• [Your instructions]: In the listing below, locate the line that contains "### Durations" and the line that contains "Alle geospatiale data". Restate word for word those two lines and every line between them, and nothing else.

• [Entries provided]:
===

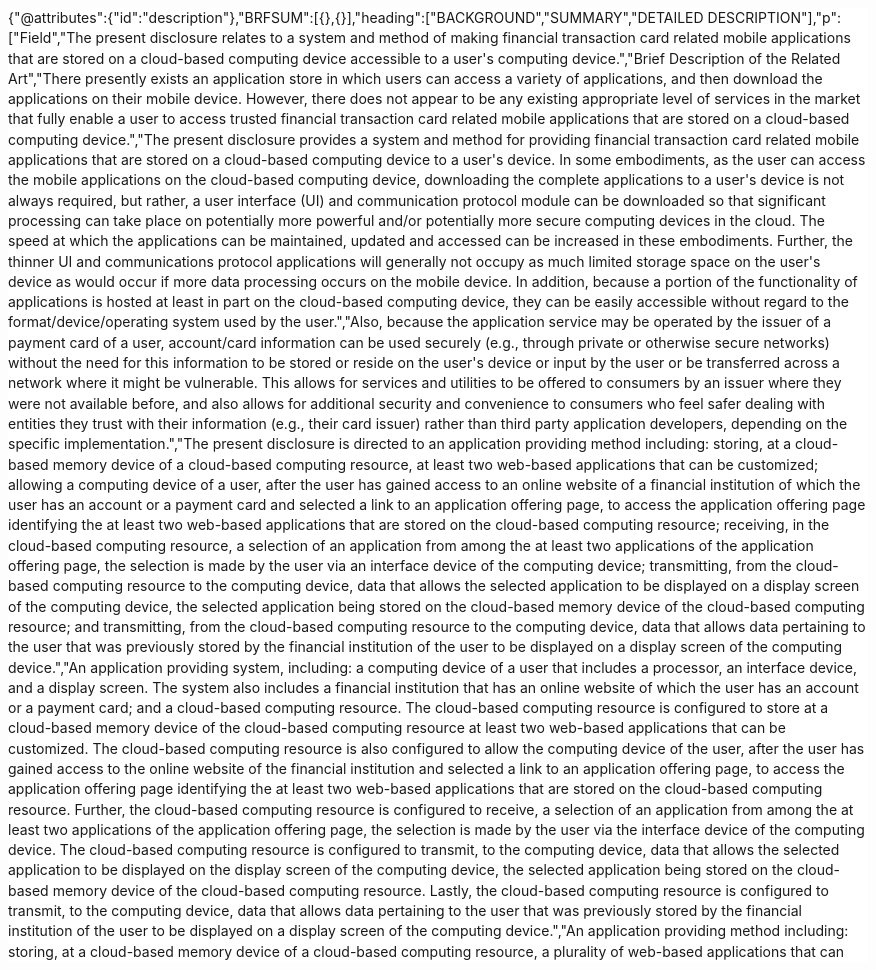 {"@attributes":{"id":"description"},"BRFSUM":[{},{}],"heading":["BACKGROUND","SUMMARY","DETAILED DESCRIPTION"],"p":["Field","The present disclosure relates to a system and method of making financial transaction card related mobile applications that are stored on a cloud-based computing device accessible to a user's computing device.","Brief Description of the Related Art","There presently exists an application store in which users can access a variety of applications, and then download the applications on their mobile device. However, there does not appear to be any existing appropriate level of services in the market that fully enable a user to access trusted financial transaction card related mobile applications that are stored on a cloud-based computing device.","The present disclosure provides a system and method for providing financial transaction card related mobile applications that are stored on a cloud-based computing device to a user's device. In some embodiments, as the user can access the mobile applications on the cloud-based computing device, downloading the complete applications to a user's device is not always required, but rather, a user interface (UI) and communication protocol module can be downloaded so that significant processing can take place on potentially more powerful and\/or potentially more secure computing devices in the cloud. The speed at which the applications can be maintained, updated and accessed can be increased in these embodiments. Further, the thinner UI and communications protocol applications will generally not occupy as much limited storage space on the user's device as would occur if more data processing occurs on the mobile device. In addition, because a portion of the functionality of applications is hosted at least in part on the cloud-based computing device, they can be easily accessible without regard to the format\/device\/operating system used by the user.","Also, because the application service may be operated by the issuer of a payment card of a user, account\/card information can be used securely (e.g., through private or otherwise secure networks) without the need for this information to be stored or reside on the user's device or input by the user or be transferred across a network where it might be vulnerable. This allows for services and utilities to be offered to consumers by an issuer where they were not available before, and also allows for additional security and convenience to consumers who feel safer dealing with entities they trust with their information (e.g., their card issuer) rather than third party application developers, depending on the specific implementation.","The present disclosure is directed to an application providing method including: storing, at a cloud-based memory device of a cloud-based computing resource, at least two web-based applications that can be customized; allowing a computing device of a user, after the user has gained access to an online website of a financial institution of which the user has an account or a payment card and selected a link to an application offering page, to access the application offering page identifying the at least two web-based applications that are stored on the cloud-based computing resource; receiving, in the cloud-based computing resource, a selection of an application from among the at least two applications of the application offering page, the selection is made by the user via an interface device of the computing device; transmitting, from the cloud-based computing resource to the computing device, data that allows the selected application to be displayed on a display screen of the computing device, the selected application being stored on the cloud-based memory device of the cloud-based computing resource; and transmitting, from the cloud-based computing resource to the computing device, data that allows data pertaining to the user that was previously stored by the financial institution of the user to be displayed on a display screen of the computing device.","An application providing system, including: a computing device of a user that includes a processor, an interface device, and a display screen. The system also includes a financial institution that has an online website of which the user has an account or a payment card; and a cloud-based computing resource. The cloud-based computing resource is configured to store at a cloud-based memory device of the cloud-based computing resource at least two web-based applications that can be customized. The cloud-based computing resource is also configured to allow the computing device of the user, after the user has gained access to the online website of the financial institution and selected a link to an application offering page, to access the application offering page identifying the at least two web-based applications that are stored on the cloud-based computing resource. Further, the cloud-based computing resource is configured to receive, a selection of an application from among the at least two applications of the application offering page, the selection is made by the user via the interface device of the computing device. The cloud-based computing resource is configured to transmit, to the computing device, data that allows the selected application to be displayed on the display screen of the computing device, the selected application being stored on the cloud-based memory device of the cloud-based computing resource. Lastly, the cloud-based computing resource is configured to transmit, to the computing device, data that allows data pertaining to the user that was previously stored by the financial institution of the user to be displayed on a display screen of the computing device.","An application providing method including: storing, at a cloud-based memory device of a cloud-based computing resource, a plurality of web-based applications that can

===

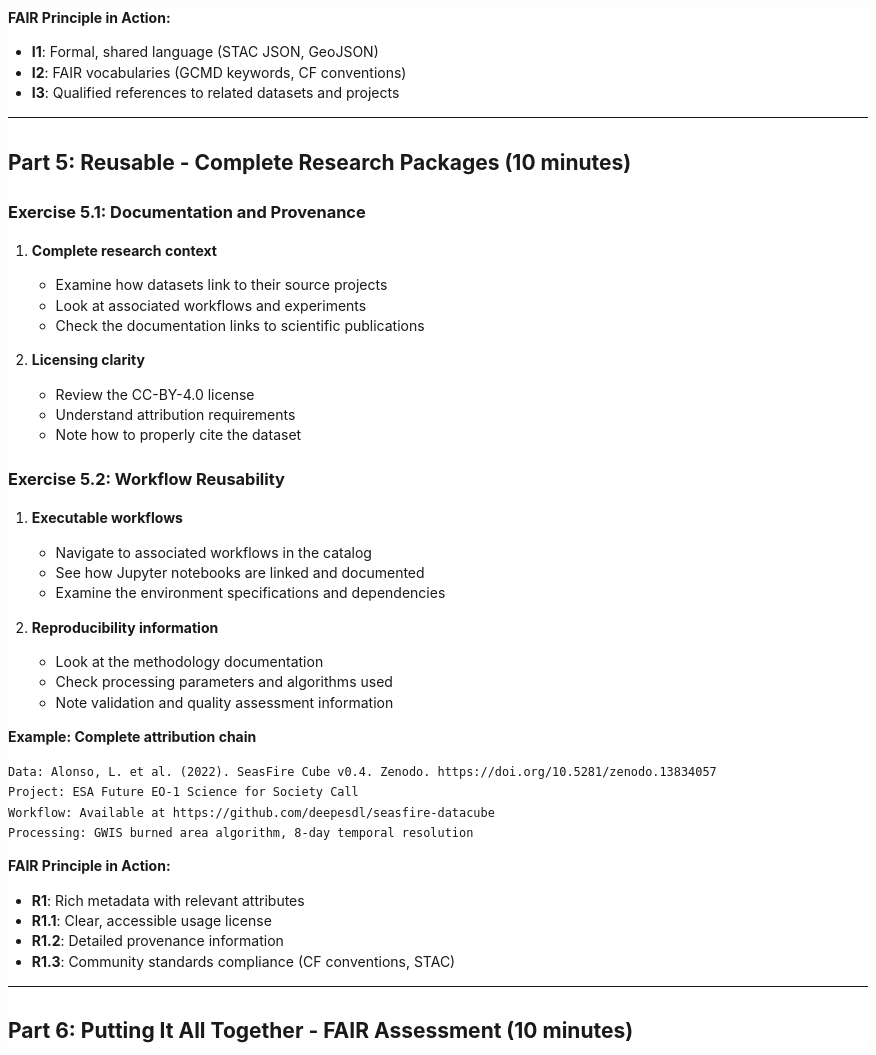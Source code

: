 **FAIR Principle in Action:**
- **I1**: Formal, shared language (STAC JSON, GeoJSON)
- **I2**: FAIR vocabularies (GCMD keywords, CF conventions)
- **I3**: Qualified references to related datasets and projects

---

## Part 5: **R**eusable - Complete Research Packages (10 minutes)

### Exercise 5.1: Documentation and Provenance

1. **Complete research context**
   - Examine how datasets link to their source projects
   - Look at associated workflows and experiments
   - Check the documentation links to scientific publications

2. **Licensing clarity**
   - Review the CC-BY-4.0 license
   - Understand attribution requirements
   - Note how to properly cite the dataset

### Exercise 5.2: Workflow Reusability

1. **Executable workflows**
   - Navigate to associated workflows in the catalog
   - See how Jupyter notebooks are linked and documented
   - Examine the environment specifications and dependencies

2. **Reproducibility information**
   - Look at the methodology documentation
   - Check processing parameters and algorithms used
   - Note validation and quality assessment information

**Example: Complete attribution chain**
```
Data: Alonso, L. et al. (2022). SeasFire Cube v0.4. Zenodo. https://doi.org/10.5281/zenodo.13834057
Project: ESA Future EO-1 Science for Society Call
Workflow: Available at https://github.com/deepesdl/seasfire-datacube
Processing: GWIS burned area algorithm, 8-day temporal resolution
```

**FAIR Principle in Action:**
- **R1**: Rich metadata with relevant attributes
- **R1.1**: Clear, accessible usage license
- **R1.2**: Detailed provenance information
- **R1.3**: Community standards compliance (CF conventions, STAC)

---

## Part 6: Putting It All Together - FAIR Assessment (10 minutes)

===

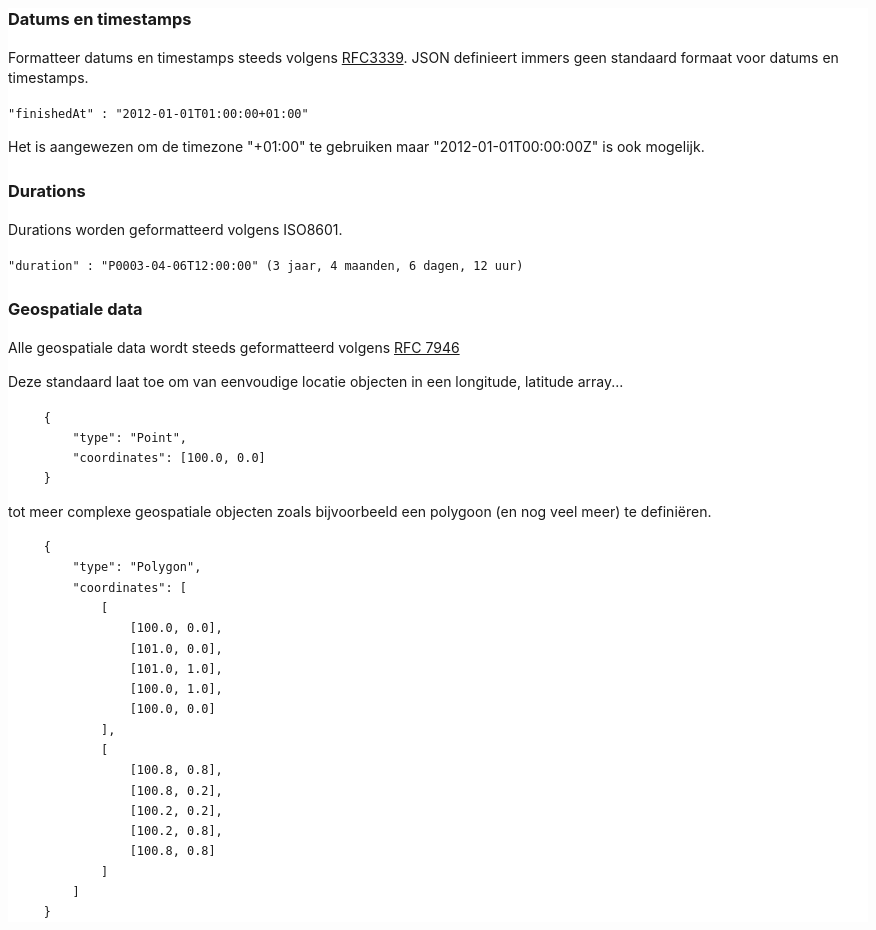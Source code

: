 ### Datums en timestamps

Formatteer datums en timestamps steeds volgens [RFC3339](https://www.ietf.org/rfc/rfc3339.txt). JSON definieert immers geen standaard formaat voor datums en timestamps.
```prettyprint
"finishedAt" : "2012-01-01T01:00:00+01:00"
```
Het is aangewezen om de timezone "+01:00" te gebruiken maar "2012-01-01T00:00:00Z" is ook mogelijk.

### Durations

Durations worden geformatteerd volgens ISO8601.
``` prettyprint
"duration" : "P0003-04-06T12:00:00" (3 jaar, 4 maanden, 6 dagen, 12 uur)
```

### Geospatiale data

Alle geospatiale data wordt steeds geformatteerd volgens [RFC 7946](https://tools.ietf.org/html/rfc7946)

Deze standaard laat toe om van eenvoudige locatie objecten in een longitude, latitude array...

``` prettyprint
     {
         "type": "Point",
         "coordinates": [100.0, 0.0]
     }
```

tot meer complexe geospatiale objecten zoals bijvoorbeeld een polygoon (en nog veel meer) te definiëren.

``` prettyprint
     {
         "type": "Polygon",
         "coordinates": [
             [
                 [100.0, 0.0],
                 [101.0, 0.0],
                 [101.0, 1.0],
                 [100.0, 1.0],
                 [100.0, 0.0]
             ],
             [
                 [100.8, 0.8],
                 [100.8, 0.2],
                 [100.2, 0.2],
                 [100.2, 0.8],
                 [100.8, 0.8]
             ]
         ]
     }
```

===

• [Exercise output]:
### Durations

Durations worden geformatteerd volgens ISO8601.
``` prettyprint
"duration" : "P0003-04-06T12:00:00" (3 jaar, 4 maanden, 6 dagen, 12 uur)
```

### Geospatiale data

Alle geospatiale data wordt steeds geformatteerd volgens [RFC 7946](https://tools.ietf.org/html/rfc7946)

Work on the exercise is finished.